Thousands of Trees - A Modern Update to an Ancient Grazing System

Agriculture of all forms has very thin (or even negative) profit margins, and a central goal of all farmers is designing systems that relentlessly cut costs, build in efficiencies, and optimize an array of highly interconnected variables as efficiently as possible.  And in large-scale agriculture, farmers have achieved some level of success.  Large-scale farms have developed complicated and data-driven regimes, complete with tightly coordinated planting dates, annual R&D, highly specialized and expensive equipment, and deep marketing channels.  But even though these highly refined systems produce bushels and bushels of bulk calories, the relentless drive toward yield comes at the cost of people and the planet.  Rather than producing a wide array of crops, each addressing a need in the human diet, we instead have shopping aisles made primarily of corn- and soy-derived products.  Meanwhile, the relentless drive towards yield leads to constant tillage, loss of topsoil, over fertilization, fertilization leaching, and ultimately pollution of our rivers and ground water.

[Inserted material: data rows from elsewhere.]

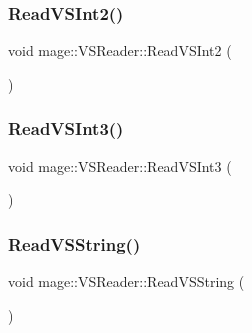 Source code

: \hypertarget{classmage_1_1_v_s_reader_a4a3b90b47cb5e262a72df719674b9d93}{}\label{classmage_1_1_v_s_reader_a4a3b90b47cb5e262a72df719674b9d93} 
\subsubsection{\texorpdfstring{Read\+V\+S\+Int2()}{ReadVSInt2()}}
{\footnotesize\ttfamily void mage\+::\+V\+S\+Reader\+::\+Read\+V\+S\+Int2 (\begin{DoxyParamCaption}{ }\end{DoxyParamCaption})\hspace{0.3cm}{\ttfamily [private]}}

\hypertarget{classmage_1_1_v_s_reader_a6fa8fa2cbb66a9a1872bb84a0612a32d}{}\label{classmage_1_1_v_s_reader_a6fa8fa2cbb66a9a1872bb84a0612a32d} 
\subsubsection{\texorpdfstring{Read\+V\+S\+Int3()}{ReadVSInt3()}}
{\footnotesize\ttfamily void mage\+::\+V\+S\+Reader\+::\+Read\+V\+S\+Int3 (\begin{DoxyParamCaption}{ }\end{DoxyParamCaption})\hspace{0.3cm}{\ttfamily [private]}}

\hypertarget{classmage_1_1_v_s_reader_a8d00057f90b2a2ed2e84e47530f91227}{}\label{classmage_1_1_v_s_reader_a8d00057f90b2a2ed2e84e47530f91227} 
\subsubsection{\texorpdfstring{Read\+V\+S\+String()}{ReadVSString()}}
{\footnotesize\ttfamily void mage\+::\+V\+S\+Reader\+::\+Read\+V\+S\+String (\begin{DoxyParamCaption}{ }\end{DoxyParamCaption})\hspace{0.3cm}{\ttfamily [private]}}

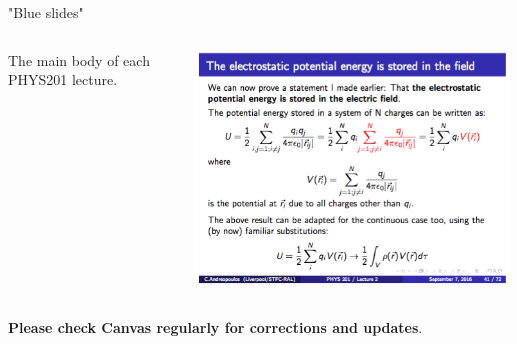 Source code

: \begin{frame}{"Blue slides"}

\begin{columns}
  \begin{column}{0.30\textwidth}
   \begin{center}
        The main body of each PHYS201 lecture.\\
   \end{center}
  \end{column}
  \begin{column}{0.70\textwidth}
   \begin{center}
     \includegraphics[width=0.99\textwidth]{./images/example_slides/main.png}\\
   \end{center}
  \end{column}
\end{columns}

\vspace{0.2cm}

\begin{center}
 {\bf Please check Canvas regularly for corrections and updates}.\\
\end{center}

\end{frame}

%
%
%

erosion chart, see erosion tables for data values

Source: NRCS

At Turning Leaf Ranch, we operate under a different paradigm, equal parts old and new.  Our ultimate vision for the farm is tree-based, with a wide array of tree species, each bringing up valuable minerals from deep in the soil column, and producing healthy and diverse amino acids and proteins.  This valuable tree-based fodder will provide a fresh source of summer nutrition, and will be harvested late into the year until the rains start again.  Soil disturbance will be minimized, and the trees will provide ecosystem services for our animals, as well as wildlife.  It is an ancient system that is starting to receive a lot of modern attention, and it is a potential alternative to tillage-based systems.

To this end, we have built two "air prune" beds, for growing out tree seedlings.  Air prune beds allow tree seeds to germinate, and send down roots as usual.  But the bottom of the bed is a screen, rather than a hard bottom (like a plant pot), and there is an air gap beneath the screen.  When a tree root hits this air gap, it naturally prunes itself, and this self-pruning of tap roots then promotes lateral root formation, so that seedlings grown in air-prune beds have full, healthy root systems.  We plant the seedlings at an extremely high density (thousands of trees in about 3 square meters), and will pot them up in pots over time.  These air prune beds are the foundation of our future farm system, as they reduce our tree-expense to a fraction of the cost were we to purchase the trees at retail.